Sergio
Ramírez Mercado
La Primera Dama,
gorda y frondosa, vestida de raso y su vientre fijo dentro del corsé, salía
todas las tardes a su paseo montada en el landó presidencial, un vehículo con
su techado dispuesto en nave, sus vidrieras de estilo ojival, los ángulos
rematados en frondosos penachos de plumas negras, con sus escaupiles en oro
plateado, yendo lentamente por las calles polvorientas como una capilla
rodante.
A un toque de prevención que la guardia
presidencial hacía valer con sus lanzas, todos los viandantes debían quedar de
cara a la pared, los vecinos acerrojar sus puertas, clausurarse los comercios,
los caballeros bajarse de los caballos y dar la espalda, los vendedores
ambulantes dejar sus ventas y los mercaderes de paso sus mercancías.

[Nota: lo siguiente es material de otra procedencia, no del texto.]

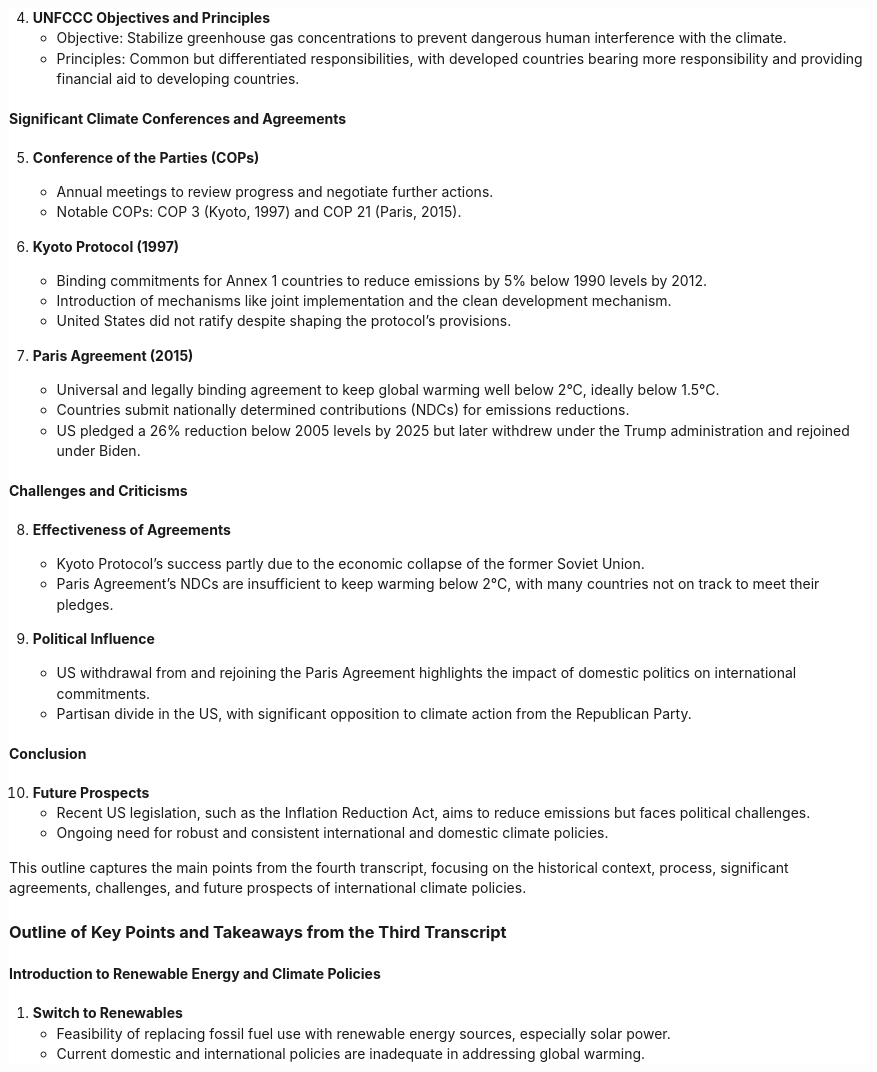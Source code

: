 4. **UNFCCC Objectives and Principles**
   - Objective: Stabilize greenhouse gas concentrations to prevent dangerous human interference with the climate.
   - Principles: Common but differentiated responsibilities, with developed countries bearing more responsibility and providing financial aid to developing countries.

#### Significant Climate Conferences and Agreements
5. **Conference of the Parties (COPs)**
   - Annual meetings to review progress and negotiate further actions.
   - Notable COPs: COP 3 (Kyoto, 1997) and COP 21 (Paris, 2015).

6. **Kyoto Protocol (1997)**
   - Binding commitments for Annex 1 countries to reduce emissions by 5% below 1990 levels by 2012.
   - Introduction of mechanisms like joint implementation and the clean development mechanism.
   - United States did not ratify despite shaping the protocol’s provisions.

7. **Paris Agreement (2015)**
   - Universal and legally binding agreement to keep global warming well below 2°C, ideally below 1.5°C.
   - Countries submit nationally determined contributions (NDCs) for emissions reductions.
   - US pledged a 26% reduction below 2005 levels by 2025 but later withdrew under the Trump administration and rejoined under Biden.

#### Challenges and Criticisms
8. **Effectiveness of Agreements**
   - Kyoto Protocol’s success partly due to the economic collapse of the former Soviet Union.
   - Paris Agreement’s NDCs are insufficient to keep warming below 2°C, with many countries not on track to meet their pledges.

9. **Political Influence**
   - US withdrawal from and rejoining the Paris Agreement highlights the impact of domestic politics on international commitments.
   - Partisan divide in the US, with significant opposition to climate action from the Republican Party.

#### Conclusion
10. **Future Prospects**
    - Recent US legislation, such as the Inflation Reduction Act, aims to reduce emissions but faces political challenges.
    - Ongoing need for robust and consistent international and domestic climate policies.

This outline captures the main points from the fourth transcript, focusing on the historical context, process, significant agreements, challenges, and future prospects of international climate policies.

### Outline of Key Points and Takeaways from the Third Transcript

#### Introduction to Renewable Energy and Climate Policies
1. **Switch to Renewables**
   - Feasibility of replacing fossil fuel use with renewable energy sources, especially solar power.
   - Current domestic and international policies are inadequate in addressing global warming.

A nadie fue permitido mirar el paseo de
la dama, conducida a paso lento por una cuadriga de bestias blancas, rodando
por el poblado en silencio, sólo el rudo taconeo de las botas militares en las
aceras o el llanto de un niño tras un postigo cerrado, sofocado prontamente por
su madre.
La Primera Dama, envuelta en sus gasas y
hundida en los acolchados de terciopelo, miraba al mundo con sus ojos de
pescado, la papada sudorosa, el carmín chorreando por sus mejillas, sofocada
por el calor de la tarde, en el aire inmóvil de un día de lluvia sin lluvia.
El paseo terminaba frente al palacio
presidencial ya en el crepúsculo y cuando el viento traía una esencia sutil de
azahar. El término era anunciado por un toque de corneta que hacía volver a la
capital lentamente a sus quehaceres y los comerciantes sacaban de nuevo a la
calle sus telas y abalorios.
Durante años, este fue el paseo de la
vaca muerta, como se le llamaba detrás de las puertas cerradas.